Doxxing People With Honeypot Websites

An interesting story by The Daily Beast reports about how a group opposed to far-right Trump supporters used a fake, honeypot-style website to collect their names and then doxx them.

On August 18, Trump supporters will host the “National March Against Far-Left Violence” in several cities, organized by a pair of frequent attendees at far-right rallies. Expected participants include members of anti-Muslim group the Proud Boys and people involved in the pro-Trump troll group Patriot Prayer, which has attracted white supremacists. In early July, when march leaders were planning their event, an apparent ally set up a website where marchers could pre-order anti-anti-fascist t-shirts. But the website appears to have been a trap by antifa, who turned around and published the names and addresses they’d collected from the website.

. . .

An anonymous person registered a website for the National March Against Far-Left Violence in early July, web registry records show. An early version of the site encouraged fans to subscribe to its mailing list or pre-order t-shirts, which showed an anti-fascist symbol being damaged by the American flag. The site didn’t ask for payment, just an address “so we can calculate shippings costs.”

. . .

That didn’t stop approximately three dozen people who allegedly signed up for the mailing list or tried to reserve anti-antifa shirts.

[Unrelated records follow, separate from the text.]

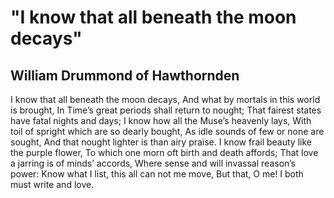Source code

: # "I know that all beneath the moon decays"
## William Drummond of Hawthornden
I know that all beneath the moon decays,
And what by mortals in this world is brought,
In Time’s great periods shall return to nought;
That fairest states have fatal nights and days;
I know how all the Muse’s heavenly lays,
With toil of spright which are so dearly bought,
As idle sounds of few or none are sought,
And that nought lighter is than airy praise.
I know frail beauty like the purple flower,
To which one morn oft birth and death affords;
That love a jarring is of minds’ accords,
Where sense and will invassal reason’s power:
Know what I list, this all can not me move,
But that, O me! I both must write and love.
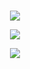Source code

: <h1 align="center">
    
</h1>
<p align="center">
  <a href="https://github.com/yaalpha/"><img src="https://readme-typing-svg.herokuapp.com/?lines=&font=Fira%20Code&center=true&width=440&height=45&color=ffffff&vCenter=true&size=22"></a>
</p>
<p align="center">
  <a href="">
    <img src="https://skillicons.dev/icons?i=ts,react,nextjs,nestjs,prisma&perline=8" />
  </a>
</p>
<p align="center">
<a href="https://github.com/yaalpha/">
        <img src="https://github-readme-stats.vercel.app/api/top-langs/?username=yaalpha&theme=github_dark&langs_count=8&layout=compact&bg_color=0d1117&title_color=ffffff&text_color=ffffff" />
  </a>
</p>

<!-- Variables -->
[mainClolor]: fe3960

This week, days before the march, the site started publishing those people’s names, and sometimes their addresses.


This is clever and I have to give props to the Antifa, but this is a tactic that I presume will not be amusing when it inevitably gets used for much wider purposes.

For example, I could imagine a far-right anti-immigrant group setting up a similar website to try to trick supporters of sanctuary cities, and then turn over information to ICE any of the folks who they suspect are illegal immigrants.

The Daily Beast does not that the National March focus claim to have contacted the some sort of unnamed “authorities” to report this as a potential crime.

“The authorities have been notified and are extremely interested because it appears that interstate fraud has been committed,” the page wrote. “The Antifa infiltrators made a big mistake by attempting to take phony t-shirt orders because now they are engaged in an actual crime.”

I’m assuming that even if the mysterious “authorities” were contacted, however, that at least in this case investigating this sort of computer fraud is not high on the priority list for any law enforcement agency.